= About this task =
Once the line containing "I've actually been" is located, give it again exactly, together with each line that follows it to the end of the entries, and add nothing else.

○ ○ ○

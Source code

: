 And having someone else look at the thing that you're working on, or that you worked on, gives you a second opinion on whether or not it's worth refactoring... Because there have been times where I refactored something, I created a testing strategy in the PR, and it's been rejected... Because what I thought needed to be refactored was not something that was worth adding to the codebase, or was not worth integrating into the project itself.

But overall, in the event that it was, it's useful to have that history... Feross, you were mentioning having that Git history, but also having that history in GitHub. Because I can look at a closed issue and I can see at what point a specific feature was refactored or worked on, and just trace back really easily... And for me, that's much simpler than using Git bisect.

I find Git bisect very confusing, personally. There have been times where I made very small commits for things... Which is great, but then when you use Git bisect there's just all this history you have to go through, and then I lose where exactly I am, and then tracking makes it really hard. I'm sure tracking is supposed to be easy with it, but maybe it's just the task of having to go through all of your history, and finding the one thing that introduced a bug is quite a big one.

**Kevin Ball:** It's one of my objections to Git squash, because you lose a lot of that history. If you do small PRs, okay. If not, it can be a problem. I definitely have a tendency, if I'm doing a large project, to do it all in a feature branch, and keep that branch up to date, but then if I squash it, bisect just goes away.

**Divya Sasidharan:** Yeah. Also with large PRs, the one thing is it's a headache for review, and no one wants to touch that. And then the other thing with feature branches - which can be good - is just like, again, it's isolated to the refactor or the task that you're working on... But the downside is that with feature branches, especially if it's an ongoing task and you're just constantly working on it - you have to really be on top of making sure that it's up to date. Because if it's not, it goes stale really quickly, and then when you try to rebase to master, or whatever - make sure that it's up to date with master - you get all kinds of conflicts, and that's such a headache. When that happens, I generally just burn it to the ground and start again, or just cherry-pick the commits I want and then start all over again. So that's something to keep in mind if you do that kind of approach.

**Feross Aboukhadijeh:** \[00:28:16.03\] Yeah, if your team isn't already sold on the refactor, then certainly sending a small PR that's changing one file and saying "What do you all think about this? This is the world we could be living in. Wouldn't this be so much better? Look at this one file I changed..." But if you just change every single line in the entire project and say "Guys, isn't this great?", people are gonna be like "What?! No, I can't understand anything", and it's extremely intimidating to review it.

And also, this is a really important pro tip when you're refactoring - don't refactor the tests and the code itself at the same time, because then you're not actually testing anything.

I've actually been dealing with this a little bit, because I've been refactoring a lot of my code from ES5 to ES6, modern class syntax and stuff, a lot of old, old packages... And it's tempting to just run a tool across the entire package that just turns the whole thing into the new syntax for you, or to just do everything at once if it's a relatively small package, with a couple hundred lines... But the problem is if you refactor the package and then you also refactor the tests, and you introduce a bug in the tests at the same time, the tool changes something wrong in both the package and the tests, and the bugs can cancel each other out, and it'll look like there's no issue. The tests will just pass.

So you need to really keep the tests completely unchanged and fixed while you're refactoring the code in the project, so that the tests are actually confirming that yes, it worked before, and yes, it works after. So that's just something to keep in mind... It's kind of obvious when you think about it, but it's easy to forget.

○ ○ ○

= Answer =
I've actually been dealing with this a little bit, because I've been refactoring a lot of my code from ES5 to ES6, modern class syntax and stuff, a lot of old, old packages... And it's tempting to just run a tool across the entire package that just turns the whole thing into the new syntax for you, or to just do everything at once if it's a relatively small package, with a couple hundred lines... But the problem is if you refactor the package and then you also refactor the tests, and you introduce a bug in the tests at the same time, the tool changes something wrong in both the package and the tests, and the bugs can cancel each other out, and it'll look like there's no issue. The tests will just pass.

So you need to really keep the tests completely unchanged and fixed while you're refactoring the code in the project, so that the tests are actually confirming that yes, it worked before, and yes, it works after. So that's just something to keep in mind... It's kind of obvious when you think about it, but it's easy to forget.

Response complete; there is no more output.